We all have been students and we all have suffered a certain attitude called left as an exercise or Proof: Trivial. QED from textbook writers. If we are to name names, Thomas W. Hungerford, with his Algebra is number one on my list. That book is the super massive black hole of dense writing. Perhaps Geroch, Dirac or Abraham and Marsden come second. Below is an historical example, or rather a proof, that some authors leave these exercises without actually solving them. (No, I do not claim that TWH is as such.) It is about constructing a triangle whose angle-bisectors are given with ruler and compass, which has no solution other than special cases. This inverse geometric problem has been the subject of a PhD thesis by Richard Philip Baker as late as 1903 and his solution uses techniques of algebraic geometry. I reproduce page V of the thesis here. The first five paragraphs clearly state the difficulty of the problem, whereas the final one refers to the Proof: Trivial. attitude.

### THE HISTORY OF THE PROBLEM

The problem of constructing a triangle when the lengths of the bisectors of the angles are given has been an outstanding problem among geometers from the time of Pascal and certainly from the time of Euler.

Brocard has summed up the literature, dealing almost entirely with special cases, of which the most extensive treatment appears to be the solution of the problem when one angle is a right angle due to Marcus Baker. This problem is of the sixth order.
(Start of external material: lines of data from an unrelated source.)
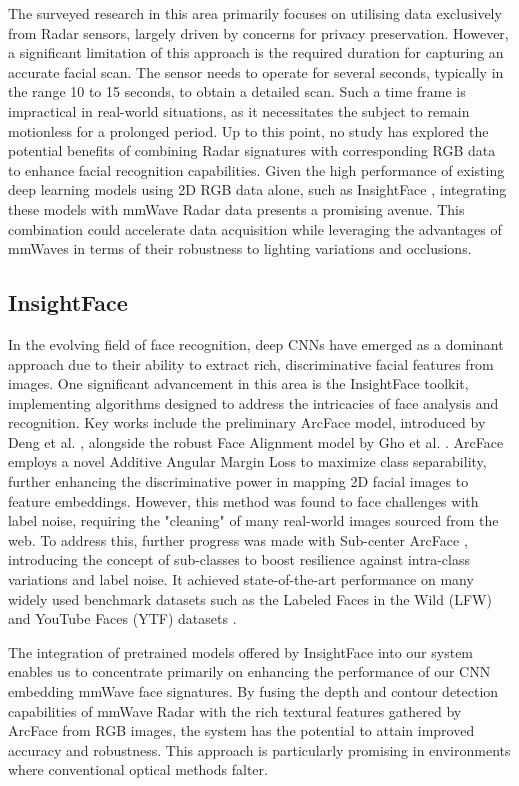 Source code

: \documentclass{interim}
\begin{document}
The surveyed research in this area primarily focuses on utilising data exclusively from Radar sensors, largely driven by concerns for privacy preservation. However, a significant limitation of this approach is the required duration for capturing an accurate facial scan. The sensor needs to operate for several seconds, typically in the range 10 to 15 seconds, to obtain a detailed scan. Such a time frame is impractical in real-world situations, as it necessitates the subject to remain motionless for a prolonged period. Up to this point, no study has explored the potential benefits of combining Radar signatures with corresponding RGB data to enhance facial recognition capabilities. Given the high performance of existing deep learning models using 2D RGB data alone, such as InsightFace \cite{deng2018arcface}, integrating these models with mmWave Radar data presents a promising avenue. This combination could accelerate data acquisition while leveraging the advantages of mmWaves in terms of their robustness to lighting variations and occlusions.


\subsection{InsightFace}
In the evolving field of face recognition, deep CNNs have emerged as a dominant approach due to their ability to extract rich, discriminative facial features from images. One significant advancement in this area is the InsightFace toolkit, implementing algorithms designed to address the intricacies of face analysis and recognition. Key works include the preliminary ArcFace model, introduced by Deng et al. \cite{deng2018arcface}, alongside the robust Face Alignment model by Gho et al. \cite{guo2018stacked}. ArcFace employs a novel Additive Angular Margin Loss to maximize class separability, further enhancing the discriminative power in mapping 2D facial images to feature embeddings. However, this method was found to face challenges with label noise, requiring the "cleaning" of many real-world images sourced from the web. To address this, further progress was made with Sub-center ArcFace \cite{deng2020subcenter}, introducing the concept of sub-classes to boost resilience against intra-class variations and label noise. It achieved state-of-the-art performance on many widely used benchmark datasets such as the Labeled Faces in the Wild (LFW) \cite{huang2008labeled} and YouTube Faces (YTF) datasets \cite{wolf2011face}.

The integration of pretrained models offered by InsightFace into our system enables us to concentrate primarily on enhancing the performance of our CNN embedding mmWave face signatures. By fusing the depth and contour detection capabilities of mmWave Radar with the rich textural features gathered by ArcFace from RGB images, the system has the potential to attain improved accuracy and robustness. This approach is particularly promising in environments where conventional optical methods falter.
\end{document}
Among many special treatments that appear in the smaller journals the fundamental problem of determining the character of the algebraic irrationality involved is not mentioned. As a result apparently conflicting statements occur as to the order of the equation concerned, this depending on accidental choice of the parameter field.

The only paper dealing with the general case where the internal bisector formulas are used is P. Barbarin's. The case where the external formulas are to be used and the case where two of the assigned bisectors refer to the same vertex is not treated in general in any paper known to the writer.

Barbarin proved that the general internal problem could be solved by the solution of an algebraic equation of order not greater than twelve. The irreducibility and group of the equation are not discussed, and as the equation itself is not set out explicitly further reduction of the order of the problem is not precluded.

The method of attack used by Barbarin is to solve first the problem when an angle and two bisectors are given, and to use the result as a basis for attacking the general problem. The necessary sacrifice of symmetry prevents any explicit comparison with the solution given in this paper except at the cost of labor disproportionate to the result.

The problem must have an extensive domestic history in the schools: Barbarin charges that E. Catalan was among those who have proposed it as an elementary exercise, and from a Russian scholar the writer learns that it has been there extensively used in the schools as a standard set-back for ambitious young geometers.

R. P. Baker was a lawyer and practiced law in Texas. He later did a PhD at the University of Chicago in the field of algebraic geometry. (Another lawyer turned into scientist at the University of Chicago is Edwin Hubble, the man who discovered that our universe is expanding.) Baker is also known for producing and selling three dimensional models of geometrical objects. Some of these items are now museum pieces and displayed at various math departments in the US.